===== PROVIDED INFORMATION =====
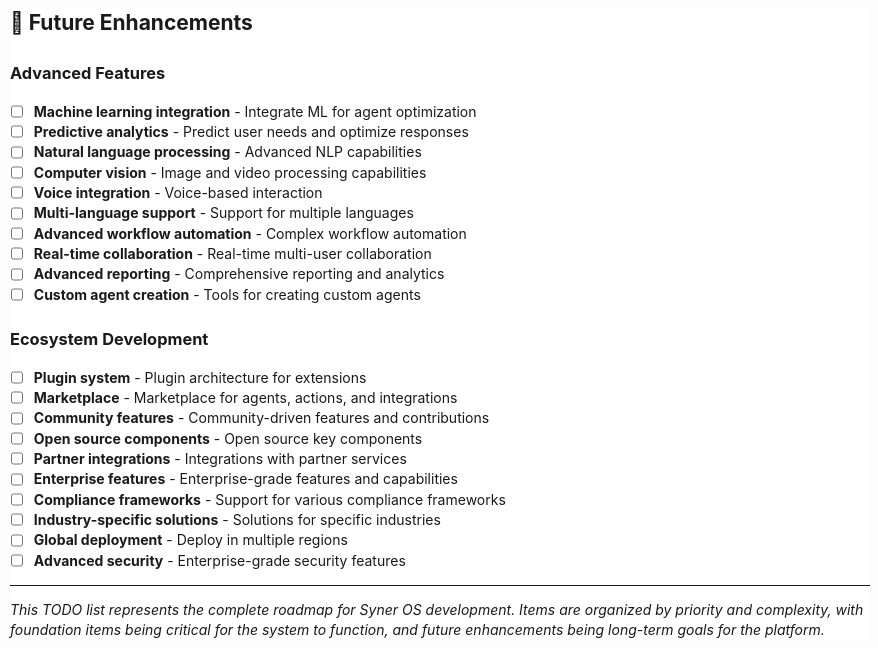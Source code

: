 ## 🚀 Future Enhancements

### Advanced Features
- [ ] **Machine learning integration** - Integrate ML for agent optimization
- [ ] **Predictive analytics** - Predict user needs and optimize responses
- [ ] **Natural language processing** - Advanced NLP capabilities
- [ ] **Computer vision** - Image and video processing capabilities
- [ ] **Voice integration** - Voice-based interaction
- [ ] **Multi-language support** - Support for multiple languages
- [ ] **Advanced workflow automation** - Complex workflow automation
- [ ] **Real-time collaboration** - Real-time multi-user collaboration
- [ ] **Advanced reporting** - Comprehensive reporting and analytics
- [ ] **Custom agent creation** - Tools for creating custom agents

### Ecosystem Development
- [ ] **Plugin system** - Plugin architecture for extensions
- [ ] **Marketplace** - Marketplace for agents, actions, and integrations
- [ ] **Community features** - Community-driven features and contributions
- [ ] **Open source components** - Open source key components
- [ ] **Partner integrations** - Integrations with partner services
- [ ] **Enterprise features** - Enterprise-grade features and capabilities
- [ ] **Compliance frameworks** - Support for various compliance frameworks
- [ ] **Industry-specific solutions** - Solutions for specific industries
- [ ] **Global deployment** - Deploy in multiple regions
- [ ] **Advanced security** - Enterprise-grade security features

---

*This TODO list represents the complete roadmap for Syner OS development. Items are organized by priority and complexity, with foundation items being critical for the system to function, and future enhancements being long-term goals for the platform.*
=====
* EXERCISE *
Write out the lines of the entries above exactly, beginning with the first and ending with the line that contains "- [ ] **Advanced workflow". No picture goes in.

* OUTPUT FOR THIS EXERCISE *
Source code

: ## 🚀 Future Enhancements

### Advanced Features
- [ ] **Machine learning integration** - Integrate ML for agent optimization
- [ ] **Predictive analytics** - Predict user needs and optimize responses
- [ ] **Natural language processing** - Advanced NLP capabilities
- [ ] **Computer vision** - Image and video processing capabilities
- [ ] **Voice integration** - Voice-based interaction
- [ ] **Multi-language support** - Support for multiple languages
- [ ] **Advanced workflow automation** - Complex workflow automation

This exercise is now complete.